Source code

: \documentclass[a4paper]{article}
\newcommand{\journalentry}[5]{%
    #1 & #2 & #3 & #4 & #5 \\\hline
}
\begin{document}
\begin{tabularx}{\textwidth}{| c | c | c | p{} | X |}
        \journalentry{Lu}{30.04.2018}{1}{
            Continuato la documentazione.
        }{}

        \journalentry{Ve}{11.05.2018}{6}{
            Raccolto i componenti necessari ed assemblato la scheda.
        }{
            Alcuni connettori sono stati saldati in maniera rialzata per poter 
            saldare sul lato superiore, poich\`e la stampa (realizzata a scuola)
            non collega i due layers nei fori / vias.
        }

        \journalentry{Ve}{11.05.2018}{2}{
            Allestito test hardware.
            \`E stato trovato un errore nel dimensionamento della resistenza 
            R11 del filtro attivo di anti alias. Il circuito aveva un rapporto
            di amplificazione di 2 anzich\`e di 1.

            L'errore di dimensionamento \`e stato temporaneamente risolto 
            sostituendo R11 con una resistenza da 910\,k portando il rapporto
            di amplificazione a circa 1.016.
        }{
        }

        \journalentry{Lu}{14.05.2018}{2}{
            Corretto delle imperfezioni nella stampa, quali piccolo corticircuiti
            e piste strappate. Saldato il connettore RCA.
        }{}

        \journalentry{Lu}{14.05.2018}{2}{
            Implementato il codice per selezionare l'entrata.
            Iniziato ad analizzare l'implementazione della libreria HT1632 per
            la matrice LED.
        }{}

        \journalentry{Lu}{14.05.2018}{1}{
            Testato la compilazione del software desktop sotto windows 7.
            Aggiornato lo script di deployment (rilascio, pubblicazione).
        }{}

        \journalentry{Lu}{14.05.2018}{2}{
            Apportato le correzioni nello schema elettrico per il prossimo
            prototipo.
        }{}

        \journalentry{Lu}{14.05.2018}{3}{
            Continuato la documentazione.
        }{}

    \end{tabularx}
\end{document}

- [YOUR GOAL]: Take every line from the one containing "Testato la compilazione" to the end of the listing and output it exactly, with nothing else.

- [OUTPUT BELOW]:
            Testato la compilazione del software desktop sotto windows 7.
            Aggiornato lo script di deployment (rilascio, pubblicazione).
        }{}

        \journalentry{Lu}{14.05.2018}{2}{
            Apportato le correzioni nello schema elettrico per il prossimo
            prototipo.
        }{}

        \journalentry{Lu}{14.05.2018}{3}{
            Continuato la documentazione.
        }{}

    \end{tabularx}
\end{document}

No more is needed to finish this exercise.